- [TASK INPUT]

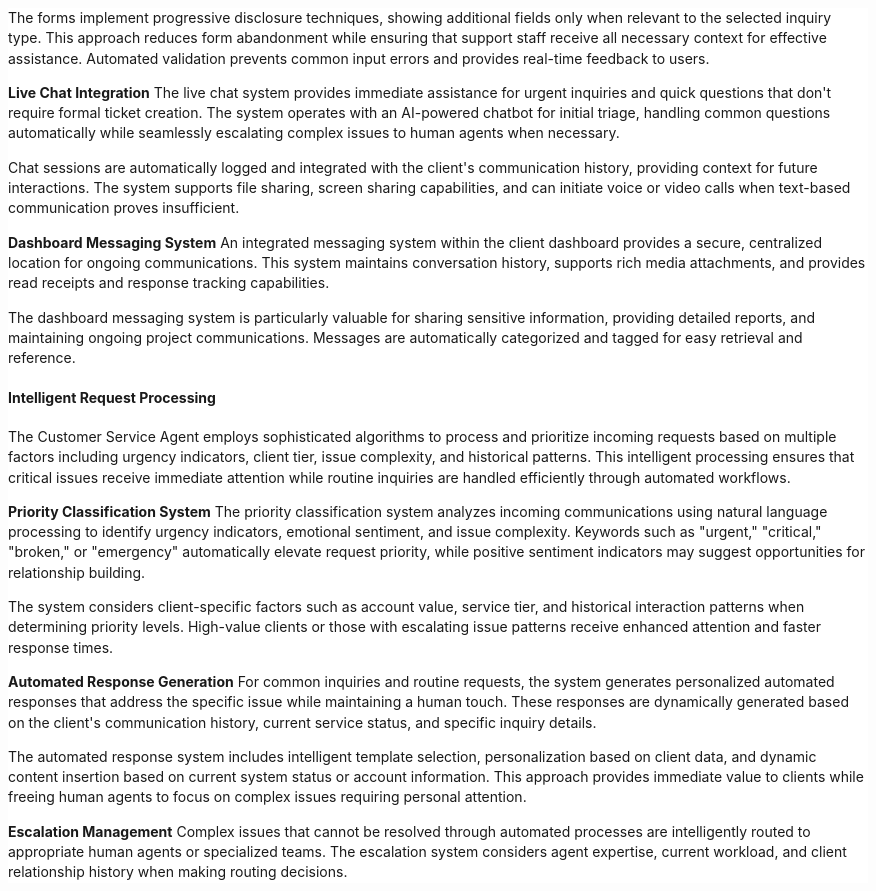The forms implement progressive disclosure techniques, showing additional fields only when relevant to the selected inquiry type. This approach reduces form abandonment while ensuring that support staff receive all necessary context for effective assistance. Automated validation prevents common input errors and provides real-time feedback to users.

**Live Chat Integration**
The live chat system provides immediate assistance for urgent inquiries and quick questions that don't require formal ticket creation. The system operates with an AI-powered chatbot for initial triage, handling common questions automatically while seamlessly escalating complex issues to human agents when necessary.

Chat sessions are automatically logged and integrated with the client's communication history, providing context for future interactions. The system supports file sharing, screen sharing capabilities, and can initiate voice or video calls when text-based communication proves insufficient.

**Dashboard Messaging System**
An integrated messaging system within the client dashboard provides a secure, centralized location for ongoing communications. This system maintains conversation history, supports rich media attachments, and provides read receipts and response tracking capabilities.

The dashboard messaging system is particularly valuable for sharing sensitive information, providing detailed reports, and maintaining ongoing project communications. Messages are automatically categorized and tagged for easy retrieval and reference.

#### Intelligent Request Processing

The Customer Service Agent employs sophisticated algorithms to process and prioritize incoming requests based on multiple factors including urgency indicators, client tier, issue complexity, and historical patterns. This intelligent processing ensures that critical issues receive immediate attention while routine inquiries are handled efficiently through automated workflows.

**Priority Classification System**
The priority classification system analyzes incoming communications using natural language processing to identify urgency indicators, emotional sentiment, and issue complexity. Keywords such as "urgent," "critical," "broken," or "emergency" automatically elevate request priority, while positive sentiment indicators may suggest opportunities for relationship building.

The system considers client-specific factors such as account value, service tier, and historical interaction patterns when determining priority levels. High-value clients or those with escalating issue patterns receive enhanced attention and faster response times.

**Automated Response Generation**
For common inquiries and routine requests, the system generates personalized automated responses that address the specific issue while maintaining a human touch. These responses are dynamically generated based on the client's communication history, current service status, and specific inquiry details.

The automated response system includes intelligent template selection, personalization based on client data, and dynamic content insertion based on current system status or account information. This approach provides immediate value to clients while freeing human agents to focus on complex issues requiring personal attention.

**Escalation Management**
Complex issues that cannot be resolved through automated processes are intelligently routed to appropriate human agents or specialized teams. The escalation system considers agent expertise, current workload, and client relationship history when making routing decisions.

--

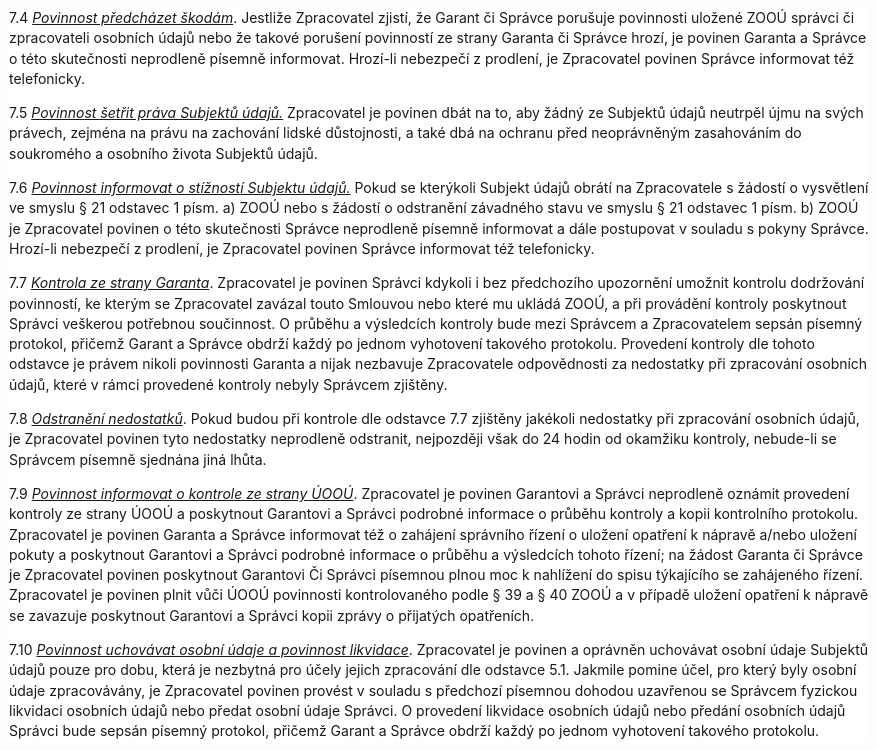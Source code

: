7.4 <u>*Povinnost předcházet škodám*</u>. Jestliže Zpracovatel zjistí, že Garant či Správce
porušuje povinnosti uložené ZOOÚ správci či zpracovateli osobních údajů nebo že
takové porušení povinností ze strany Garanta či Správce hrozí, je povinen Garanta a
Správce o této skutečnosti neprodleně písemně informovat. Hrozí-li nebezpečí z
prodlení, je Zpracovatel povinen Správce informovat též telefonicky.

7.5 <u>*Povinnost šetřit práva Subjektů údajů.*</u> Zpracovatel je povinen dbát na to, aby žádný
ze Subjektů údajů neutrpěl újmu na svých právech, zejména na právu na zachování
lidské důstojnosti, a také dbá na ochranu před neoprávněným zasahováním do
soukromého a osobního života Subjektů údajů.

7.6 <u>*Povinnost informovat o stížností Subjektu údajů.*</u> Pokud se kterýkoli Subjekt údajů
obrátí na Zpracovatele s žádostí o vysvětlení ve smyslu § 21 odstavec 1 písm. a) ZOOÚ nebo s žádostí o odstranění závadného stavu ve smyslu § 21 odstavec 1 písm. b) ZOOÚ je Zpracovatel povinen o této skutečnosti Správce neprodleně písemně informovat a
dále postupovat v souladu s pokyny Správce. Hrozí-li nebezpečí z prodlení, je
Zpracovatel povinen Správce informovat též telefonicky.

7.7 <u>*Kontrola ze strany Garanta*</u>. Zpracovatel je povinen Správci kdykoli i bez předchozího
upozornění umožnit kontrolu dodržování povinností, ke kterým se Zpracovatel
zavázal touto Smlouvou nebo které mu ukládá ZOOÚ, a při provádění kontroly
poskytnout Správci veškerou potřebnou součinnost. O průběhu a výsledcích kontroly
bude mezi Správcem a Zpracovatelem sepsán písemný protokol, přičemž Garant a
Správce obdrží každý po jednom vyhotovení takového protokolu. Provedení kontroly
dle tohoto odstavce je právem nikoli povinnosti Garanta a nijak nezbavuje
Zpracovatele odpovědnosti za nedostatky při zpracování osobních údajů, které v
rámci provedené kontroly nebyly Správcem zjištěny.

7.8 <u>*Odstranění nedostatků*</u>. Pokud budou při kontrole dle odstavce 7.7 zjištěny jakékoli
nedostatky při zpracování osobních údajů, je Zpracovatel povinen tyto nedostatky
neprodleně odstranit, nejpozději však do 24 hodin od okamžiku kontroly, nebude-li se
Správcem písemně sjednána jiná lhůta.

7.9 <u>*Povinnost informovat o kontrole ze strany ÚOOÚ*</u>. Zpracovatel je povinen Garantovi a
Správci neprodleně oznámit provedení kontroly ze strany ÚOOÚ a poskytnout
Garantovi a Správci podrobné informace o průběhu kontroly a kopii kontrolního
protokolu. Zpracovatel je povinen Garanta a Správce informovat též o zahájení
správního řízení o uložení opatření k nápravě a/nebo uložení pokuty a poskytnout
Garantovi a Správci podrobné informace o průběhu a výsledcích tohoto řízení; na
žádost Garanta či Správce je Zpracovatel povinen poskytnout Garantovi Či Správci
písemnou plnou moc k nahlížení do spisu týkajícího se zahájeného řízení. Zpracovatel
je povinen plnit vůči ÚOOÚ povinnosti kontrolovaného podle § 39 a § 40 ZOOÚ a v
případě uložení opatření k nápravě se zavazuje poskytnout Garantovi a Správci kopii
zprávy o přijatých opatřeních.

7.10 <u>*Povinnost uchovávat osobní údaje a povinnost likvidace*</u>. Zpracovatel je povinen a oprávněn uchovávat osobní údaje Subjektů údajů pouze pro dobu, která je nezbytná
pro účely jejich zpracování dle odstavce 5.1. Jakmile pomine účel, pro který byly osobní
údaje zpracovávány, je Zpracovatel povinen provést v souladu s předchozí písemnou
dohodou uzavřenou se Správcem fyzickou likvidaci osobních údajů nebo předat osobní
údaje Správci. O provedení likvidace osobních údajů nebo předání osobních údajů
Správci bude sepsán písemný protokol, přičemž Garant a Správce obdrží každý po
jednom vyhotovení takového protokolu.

---

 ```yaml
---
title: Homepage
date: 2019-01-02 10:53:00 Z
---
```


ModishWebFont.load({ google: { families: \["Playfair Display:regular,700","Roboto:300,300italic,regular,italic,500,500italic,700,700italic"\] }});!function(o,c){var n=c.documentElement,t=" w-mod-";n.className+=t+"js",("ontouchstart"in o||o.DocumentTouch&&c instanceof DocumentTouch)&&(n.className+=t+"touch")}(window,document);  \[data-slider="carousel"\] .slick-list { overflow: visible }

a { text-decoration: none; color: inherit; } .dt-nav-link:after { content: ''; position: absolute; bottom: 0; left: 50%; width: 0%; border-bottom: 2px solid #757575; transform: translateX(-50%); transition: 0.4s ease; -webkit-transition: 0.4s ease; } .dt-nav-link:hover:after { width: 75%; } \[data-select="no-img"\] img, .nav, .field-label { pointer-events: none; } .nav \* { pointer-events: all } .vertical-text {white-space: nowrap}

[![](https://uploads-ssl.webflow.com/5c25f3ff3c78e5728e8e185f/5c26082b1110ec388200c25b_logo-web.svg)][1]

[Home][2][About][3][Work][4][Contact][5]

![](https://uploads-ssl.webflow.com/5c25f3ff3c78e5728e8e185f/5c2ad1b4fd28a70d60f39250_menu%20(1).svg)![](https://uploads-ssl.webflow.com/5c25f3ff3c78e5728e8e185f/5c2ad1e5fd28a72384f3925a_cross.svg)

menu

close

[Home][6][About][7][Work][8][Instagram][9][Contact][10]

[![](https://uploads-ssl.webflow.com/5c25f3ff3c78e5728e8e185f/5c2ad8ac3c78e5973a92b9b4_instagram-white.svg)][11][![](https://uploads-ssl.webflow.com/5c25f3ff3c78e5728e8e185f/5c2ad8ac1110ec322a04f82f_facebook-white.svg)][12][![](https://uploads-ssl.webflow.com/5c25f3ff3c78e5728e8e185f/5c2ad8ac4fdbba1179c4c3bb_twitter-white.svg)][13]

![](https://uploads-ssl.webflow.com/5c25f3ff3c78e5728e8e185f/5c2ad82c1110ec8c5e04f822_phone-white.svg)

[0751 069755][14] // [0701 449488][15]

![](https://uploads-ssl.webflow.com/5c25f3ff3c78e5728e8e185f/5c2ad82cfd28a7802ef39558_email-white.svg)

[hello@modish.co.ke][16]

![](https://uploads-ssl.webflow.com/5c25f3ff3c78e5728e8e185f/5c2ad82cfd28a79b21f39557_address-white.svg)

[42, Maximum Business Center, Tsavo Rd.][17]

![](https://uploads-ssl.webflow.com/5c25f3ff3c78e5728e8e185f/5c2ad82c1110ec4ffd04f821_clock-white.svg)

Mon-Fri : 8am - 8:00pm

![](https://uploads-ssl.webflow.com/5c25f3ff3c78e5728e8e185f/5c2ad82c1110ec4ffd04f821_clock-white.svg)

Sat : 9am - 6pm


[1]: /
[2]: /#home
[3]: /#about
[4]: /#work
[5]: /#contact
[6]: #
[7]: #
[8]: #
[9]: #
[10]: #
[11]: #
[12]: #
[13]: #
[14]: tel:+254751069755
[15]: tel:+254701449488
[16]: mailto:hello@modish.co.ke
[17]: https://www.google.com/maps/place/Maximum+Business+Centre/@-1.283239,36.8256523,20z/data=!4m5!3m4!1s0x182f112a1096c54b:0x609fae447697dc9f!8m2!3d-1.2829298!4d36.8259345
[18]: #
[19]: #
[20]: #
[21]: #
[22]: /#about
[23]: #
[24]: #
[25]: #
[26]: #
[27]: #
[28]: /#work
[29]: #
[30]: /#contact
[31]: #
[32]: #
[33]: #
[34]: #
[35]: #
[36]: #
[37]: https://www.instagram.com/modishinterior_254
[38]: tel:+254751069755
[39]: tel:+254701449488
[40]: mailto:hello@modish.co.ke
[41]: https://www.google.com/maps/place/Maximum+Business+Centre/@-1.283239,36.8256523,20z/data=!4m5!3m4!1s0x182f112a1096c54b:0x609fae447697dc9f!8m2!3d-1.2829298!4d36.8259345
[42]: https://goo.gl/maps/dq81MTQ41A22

- [AIM OF THE TASK] In the records above, find the line with "The forms implement" and the line with "#### Intelligent Request Processing". Write out exactly those lines and every one between, with no pictures and no other lines.

- [ANSWER SPACE]
The forms implement progressive disclosure techniques, showing additional fields only when relevant to the selected inquiry type. This approach reduces form abandonment while ensuring that support staff receive all necessary context for effective assistance. Automated validation prevents common input errors and provides real-time feedback to users.

**Live Chat Integration**
The live chat system provides immediate assistance for urgent inquiries and quick questions that don't require formal ticket creation. The system operates with an AI-powered chatbot for initial triage, handling common questions automatically while seamlessly escalating complex issues to human agents when necessary.

Chat sessions are automatically logged and integrated with the client's communication history, providing context for future interactions. The system supports file sharing, screen sharing capabilities, and can initiate voice or video calls when text-based communication proves insufficient.

**Dashboard Messaging System**
An integrated messaging system within the client dashboard provides a secure, centralized location for ongoing communications. This system maintains conversation history, supports rich media attachments, and provides read receipts and response tracking capabilities.

The dashboard messaging system is particularly valuable for sharing sensitive information, providing detailed reports, and maintaining ongoing project communications. Messages are automatically categorized and tagged for easy retrieval and reference.

#### Intelligent Request Processing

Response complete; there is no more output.